----- Data extract
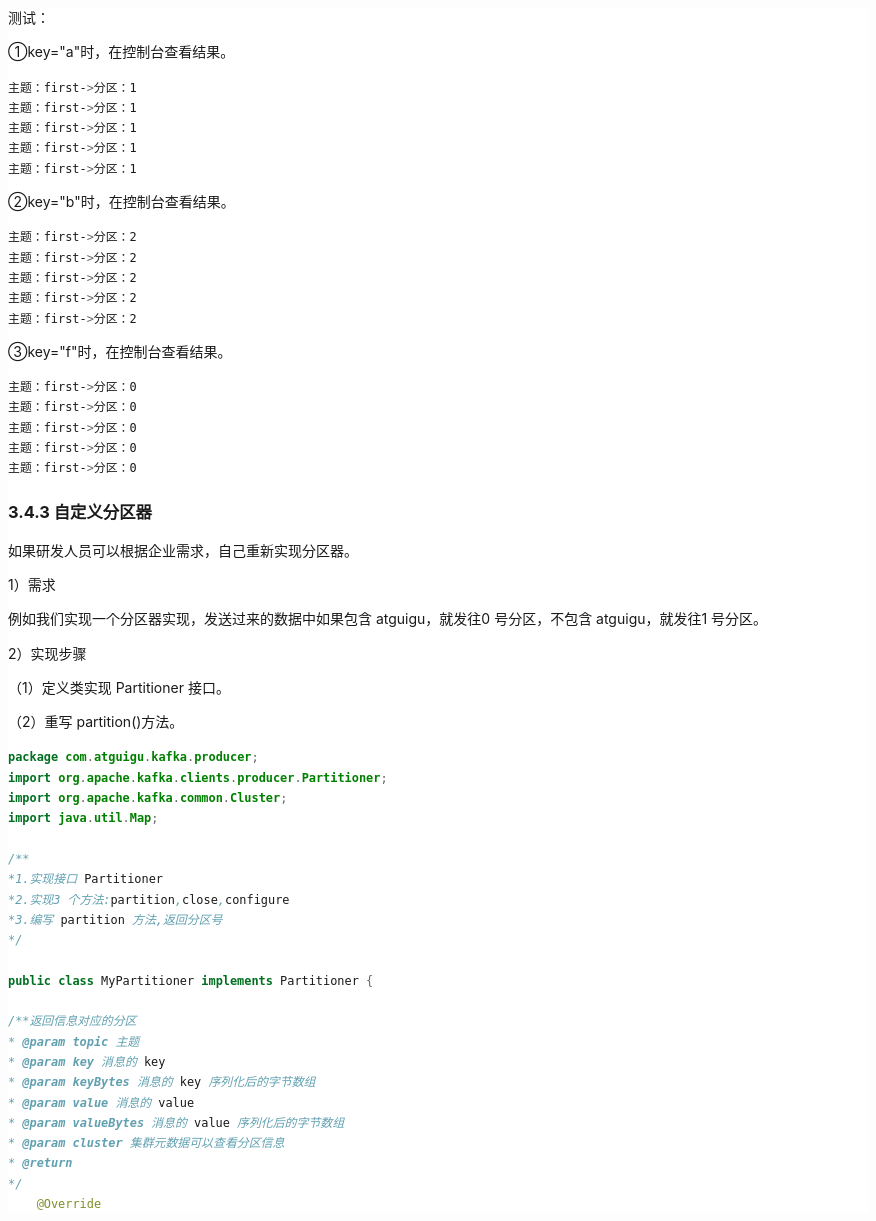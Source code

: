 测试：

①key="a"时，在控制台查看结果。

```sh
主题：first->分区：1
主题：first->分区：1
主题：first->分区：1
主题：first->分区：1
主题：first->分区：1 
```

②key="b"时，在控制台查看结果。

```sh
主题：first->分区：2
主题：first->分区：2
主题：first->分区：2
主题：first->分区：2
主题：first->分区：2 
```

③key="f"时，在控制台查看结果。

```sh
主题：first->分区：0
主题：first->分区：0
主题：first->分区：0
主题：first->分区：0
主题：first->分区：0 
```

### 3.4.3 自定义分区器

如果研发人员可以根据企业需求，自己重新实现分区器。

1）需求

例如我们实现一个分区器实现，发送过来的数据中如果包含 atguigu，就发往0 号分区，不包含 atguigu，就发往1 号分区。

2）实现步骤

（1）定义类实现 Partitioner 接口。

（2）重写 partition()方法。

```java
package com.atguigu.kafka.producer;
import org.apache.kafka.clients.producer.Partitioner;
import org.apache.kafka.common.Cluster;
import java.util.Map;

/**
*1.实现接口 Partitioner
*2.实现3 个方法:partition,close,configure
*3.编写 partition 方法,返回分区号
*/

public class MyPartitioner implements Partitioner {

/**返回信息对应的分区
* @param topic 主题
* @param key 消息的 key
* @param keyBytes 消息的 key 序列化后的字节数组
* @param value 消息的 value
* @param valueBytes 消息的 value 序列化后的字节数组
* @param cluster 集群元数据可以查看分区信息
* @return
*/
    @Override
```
----------
----- Data extract
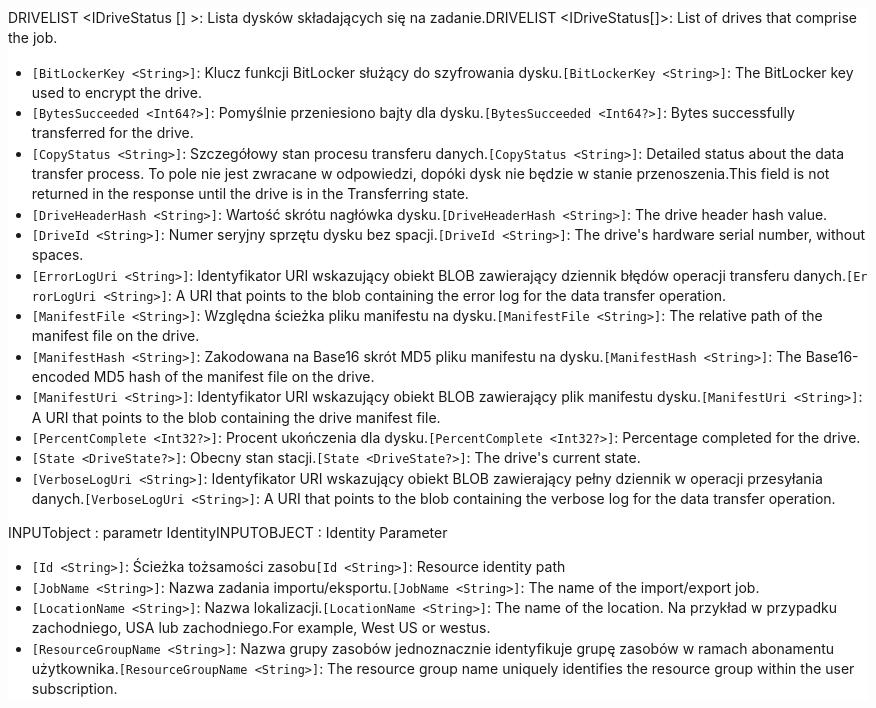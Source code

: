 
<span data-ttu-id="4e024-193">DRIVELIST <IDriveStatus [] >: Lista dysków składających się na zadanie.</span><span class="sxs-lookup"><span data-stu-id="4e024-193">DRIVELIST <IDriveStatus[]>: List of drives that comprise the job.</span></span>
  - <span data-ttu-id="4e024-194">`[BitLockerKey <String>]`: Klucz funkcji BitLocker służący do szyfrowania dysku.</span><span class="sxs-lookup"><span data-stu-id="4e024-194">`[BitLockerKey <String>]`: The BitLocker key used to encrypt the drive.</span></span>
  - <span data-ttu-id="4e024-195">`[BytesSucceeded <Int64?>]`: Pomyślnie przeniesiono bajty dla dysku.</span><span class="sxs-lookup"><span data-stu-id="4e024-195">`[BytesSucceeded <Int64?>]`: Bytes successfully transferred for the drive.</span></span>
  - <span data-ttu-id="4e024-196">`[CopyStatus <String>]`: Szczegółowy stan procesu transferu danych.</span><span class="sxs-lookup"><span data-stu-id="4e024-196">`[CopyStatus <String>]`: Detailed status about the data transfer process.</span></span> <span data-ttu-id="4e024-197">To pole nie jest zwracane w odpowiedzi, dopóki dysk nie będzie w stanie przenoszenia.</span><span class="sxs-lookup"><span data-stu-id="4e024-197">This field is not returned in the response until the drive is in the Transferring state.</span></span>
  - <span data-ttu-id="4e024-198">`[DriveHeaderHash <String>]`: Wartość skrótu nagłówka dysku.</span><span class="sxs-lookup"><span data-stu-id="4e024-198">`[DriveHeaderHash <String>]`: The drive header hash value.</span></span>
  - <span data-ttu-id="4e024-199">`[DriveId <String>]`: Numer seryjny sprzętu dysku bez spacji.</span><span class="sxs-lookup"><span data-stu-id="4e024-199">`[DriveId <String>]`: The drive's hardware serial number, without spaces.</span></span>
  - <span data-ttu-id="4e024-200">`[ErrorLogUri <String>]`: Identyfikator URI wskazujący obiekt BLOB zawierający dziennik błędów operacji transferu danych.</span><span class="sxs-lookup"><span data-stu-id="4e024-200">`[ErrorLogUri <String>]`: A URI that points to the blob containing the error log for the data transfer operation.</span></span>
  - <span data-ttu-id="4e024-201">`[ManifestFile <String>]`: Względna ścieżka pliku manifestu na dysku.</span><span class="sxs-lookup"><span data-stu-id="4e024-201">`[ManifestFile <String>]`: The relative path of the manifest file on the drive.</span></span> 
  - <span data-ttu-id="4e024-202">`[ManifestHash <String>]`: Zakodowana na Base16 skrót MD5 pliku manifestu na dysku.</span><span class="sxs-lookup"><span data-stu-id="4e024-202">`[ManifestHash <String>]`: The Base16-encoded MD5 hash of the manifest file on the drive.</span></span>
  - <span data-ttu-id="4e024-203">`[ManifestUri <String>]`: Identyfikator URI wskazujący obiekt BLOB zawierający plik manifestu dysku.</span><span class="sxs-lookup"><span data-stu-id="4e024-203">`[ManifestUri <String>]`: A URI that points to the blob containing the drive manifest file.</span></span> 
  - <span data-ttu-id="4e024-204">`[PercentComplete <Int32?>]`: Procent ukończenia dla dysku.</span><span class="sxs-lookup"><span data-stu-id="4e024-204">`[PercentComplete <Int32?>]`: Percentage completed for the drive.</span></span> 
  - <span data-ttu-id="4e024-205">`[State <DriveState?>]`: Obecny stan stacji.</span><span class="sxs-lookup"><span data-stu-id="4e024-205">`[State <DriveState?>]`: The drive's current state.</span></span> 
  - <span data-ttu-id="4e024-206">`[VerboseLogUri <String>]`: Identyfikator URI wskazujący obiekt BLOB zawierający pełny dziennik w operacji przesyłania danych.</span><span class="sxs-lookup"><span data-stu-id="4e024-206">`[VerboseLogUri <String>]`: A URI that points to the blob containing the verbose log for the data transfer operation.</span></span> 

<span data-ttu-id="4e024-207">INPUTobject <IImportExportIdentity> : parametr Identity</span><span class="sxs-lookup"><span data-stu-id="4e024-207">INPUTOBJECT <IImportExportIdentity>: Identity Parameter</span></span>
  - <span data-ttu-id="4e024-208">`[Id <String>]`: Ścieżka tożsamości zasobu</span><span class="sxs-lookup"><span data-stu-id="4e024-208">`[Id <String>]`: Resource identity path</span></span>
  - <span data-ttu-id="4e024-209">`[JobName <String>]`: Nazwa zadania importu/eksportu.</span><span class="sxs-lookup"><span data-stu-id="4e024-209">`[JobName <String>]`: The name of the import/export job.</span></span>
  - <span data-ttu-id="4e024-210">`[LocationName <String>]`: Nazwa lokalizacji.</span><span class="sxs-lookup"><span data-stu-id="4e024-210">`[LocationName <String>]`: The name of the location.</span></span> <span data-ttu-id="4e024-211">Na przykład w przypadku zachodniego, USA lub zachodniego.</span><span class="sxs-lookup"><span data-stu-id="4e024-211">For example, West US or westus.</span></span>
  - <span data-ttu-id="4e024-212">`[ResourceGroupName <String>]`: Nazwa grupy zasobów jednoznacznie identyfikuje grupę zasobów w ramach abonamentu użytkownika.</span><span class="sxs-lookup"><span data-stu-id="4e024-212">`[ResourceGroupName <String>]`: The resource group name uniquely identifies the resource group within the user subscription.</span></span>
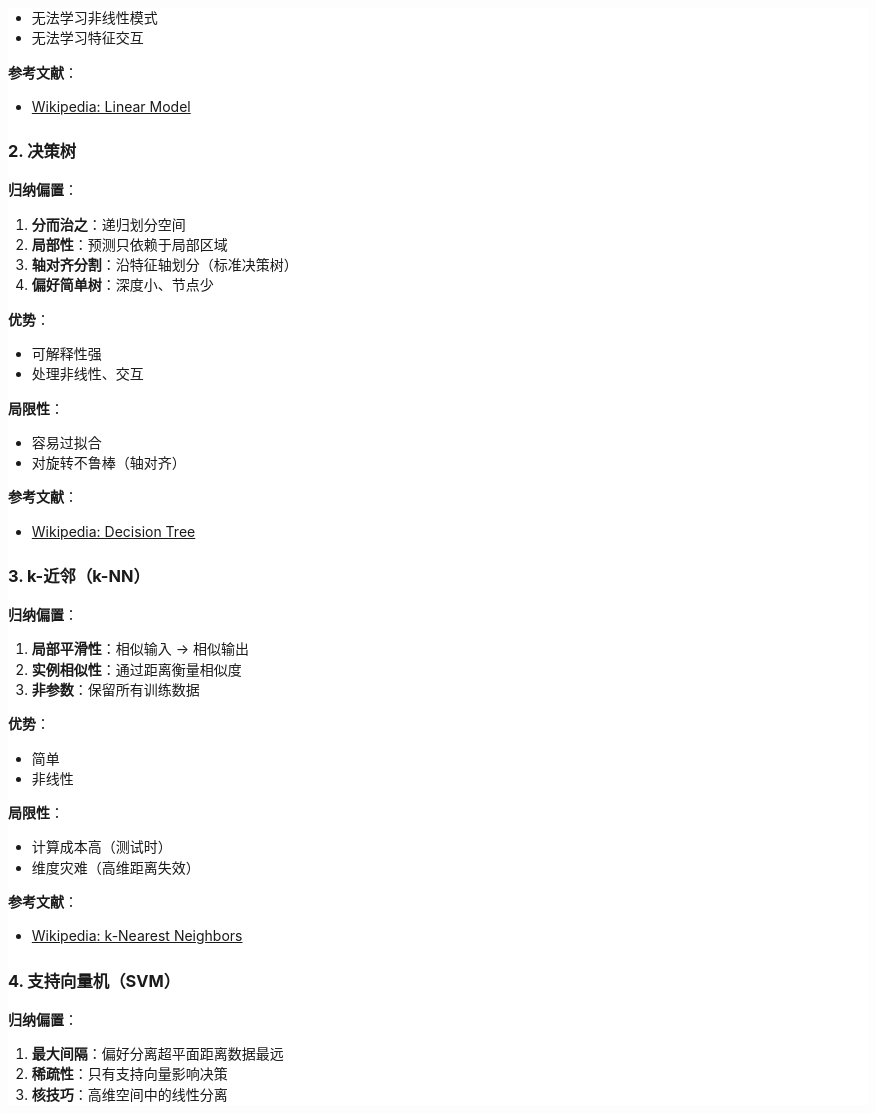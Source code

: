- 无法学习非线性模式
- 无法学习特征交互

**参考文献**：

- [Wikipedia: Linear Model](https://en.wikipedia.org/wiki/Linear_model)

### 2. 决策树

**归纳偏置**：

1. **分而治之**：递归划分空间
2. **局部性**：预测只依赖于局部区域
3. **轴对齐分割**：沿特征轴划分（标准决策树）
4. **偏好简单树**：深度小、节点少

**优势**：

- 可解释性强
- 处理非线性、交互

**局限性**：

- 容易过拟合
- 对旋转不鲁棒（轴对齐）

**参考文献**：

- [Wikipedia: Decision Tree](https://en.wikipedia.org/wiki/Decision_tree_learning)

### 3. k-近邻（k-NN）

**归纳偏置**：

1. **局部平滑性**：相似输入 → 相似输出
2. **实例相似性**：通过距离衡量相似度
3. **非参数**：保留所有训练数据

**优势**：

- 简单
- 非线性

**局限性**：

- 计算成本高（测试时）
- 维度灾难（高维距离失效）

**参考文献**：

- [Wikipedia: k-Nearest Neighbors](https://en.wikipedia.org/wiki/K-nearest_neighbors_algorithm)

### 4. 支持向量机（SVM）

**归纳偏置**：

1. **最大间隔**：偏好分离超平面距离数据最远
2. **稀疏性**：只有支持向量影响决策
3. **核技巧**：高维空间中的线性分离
----------
**Task brief:** Would you print exactly, and only, the lines of the data above from the line with "- [Wikipedia: k-Nearest" through the line with "3. **核技巧**：高维空间中的线性分离", inclusive?

**Task answer:**
- [Wikipedia: k-Nearest Neighbors](https://en.wikipedia.org/wiki/K-nearest_neighbors_algorithm)

### 4. 支持向量机（SVM）

**归纳偏置**：

1. **最大间隔**：偏好分离超平面距离数据最远
2. **稀疏性**：只有支持向量影响决策
3. **核技巧**：高维空间中的线性分离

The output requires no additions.